The author's study considered the stock price as the ultimate measure of performance, overall, for any publicly owned firm, so the author took into account the stock gains experienced by firms over a three-year period (2005-2007)

A few industry lists of "top brands" were considered (Businessweek and Interbrand), limiting its study to consumer product companies, which resulted in a list of 40 whose brands were considered strong. To refine the study further, the author conducted an informal survey of 109 people who were asked to rate companies that they believe to "provide emotion" on a scale of 0 to 13 - the average came out to 8.2, and the author's reference to a high or low score indicates a brand is on one or the other side of that median.

The results demonstrated that higher-emotion stocks outperformed lower-emotion stocks, and that they had more than double the return of the stock market indices. Meanwhile, low-performing stocks underperformed the market indices on average of 20%

The great disparity between scores has the author a bit concerned - they seem too good to be true. He went back further, and did a ten-year comparison, to find that the results were consistent. Even omitting outliers such as Apple and Google, whose performance has been so phenomenal it might skew the comparison, the disparity was still significant.

He details a few other persnickety analyses, designed to randomize the start and end dates, compile different portfolios of stocks in the various categories, etc., each of which reinforces the same conclusions.

Future Performance through an Economic Downturn

The author continues the same analysis into 2008, which he maintains to be the year that "things changed" and the world economy took a nosedive. The traditional view, that emotions are frivolous and disposable, would create an assumption that when times got tough, customers will abandon needless things and seek to tighten up their expenses by changing to more bare-bones products.

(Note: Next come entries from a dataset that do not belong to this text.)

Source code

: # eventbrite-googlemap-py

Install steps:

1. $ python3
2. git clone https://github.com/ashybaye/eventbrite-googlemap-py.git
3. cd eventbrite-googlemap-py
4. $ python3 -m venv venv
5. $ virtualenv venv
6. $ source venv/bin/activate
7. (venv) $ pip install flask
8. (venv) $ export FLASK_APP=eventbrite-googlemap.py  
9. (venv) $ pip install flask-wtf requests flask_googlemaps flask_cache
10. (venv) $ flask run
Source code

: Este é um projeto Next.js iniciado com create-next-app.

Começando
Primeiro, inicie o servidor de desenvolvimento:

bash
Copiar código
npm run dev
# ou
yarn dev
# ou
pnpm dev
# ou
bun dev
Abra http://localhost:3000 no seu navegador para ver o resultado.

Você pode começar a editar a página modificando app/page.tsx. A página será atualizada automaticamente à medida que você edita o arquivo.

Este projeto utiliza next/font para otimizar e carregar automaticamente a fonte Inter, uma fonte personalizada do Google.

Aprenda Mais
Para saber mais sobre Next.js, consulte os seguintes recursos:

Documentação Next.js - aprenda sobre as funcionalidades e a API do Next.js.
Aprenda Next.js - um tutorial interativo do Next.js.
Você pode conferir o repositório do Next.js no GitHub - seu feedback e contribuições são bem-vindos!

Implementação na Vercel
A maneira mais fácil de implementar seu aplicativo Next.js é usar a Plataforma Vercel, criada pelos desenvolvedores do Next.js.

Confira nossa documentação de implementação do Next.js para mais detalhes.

The numbers do not bear this out. Comparing the high-emotion index against the various market composites shows the former outperforming the latter by 84% to 86% in 2008-2009 - in the throes of the worst economic downturn since the Great Depression. It's admitted that the high-emotion firms sill lost value, but by far less than the indices.

He also concedes that the low-emotion index firms also did quite well because of one company that performed very well: Wal-Mart. This is not surprising because the retailer's focus on cost and efficiency speaks to the emotions (sooths the panic) of customers in troubled times.

Eliminating the influence of Wal-Mart from the low index, in the same way he eliminated Apple and Google from the high, the result is not too bad: the low-emotion index still performed no worse, yet no better, than the standard indices. And so, while there is a reward for being a high-emotion firm, there is no evidence that there is punishment for being low-emotion.

The Bottom Line

Investment decisions are made based on cost-benefit analysis, on a very granular level. Because emotion is intangible and the payoff does not immediately or directly follow, it's hard to justify the expense of addressing customer experience. In the opening, the author asked why more firms, seeing the success of brands customers love, invest in making their own brands beloved - and the answer lies here: they cannot see the forest for the trees, or correlate the benefit that comes from customer experience to the expense of delivering it on a penny-by-penny basis.

That is, people understand the value of customer devotion in a vague and general way, because that is the only way it can be measured - its aggregate effect on purchase frequency, market share, customer acquisition, customer retention, customer enthusiasm, share-of-wallet, and all of this happens well in arrears of having undertaken expenses to earn it.

The author suggests that emotion-based development must be a strategy, seen as a long-term investment for growth, and cannot be measured by the month, quarter, or year. Its payoff is after five years, ten years, or more, and only by taking the long view can its value be appreciated. Moreover, only the firms that can appreciate that potential will likely pursue it and benefit from its pursuit.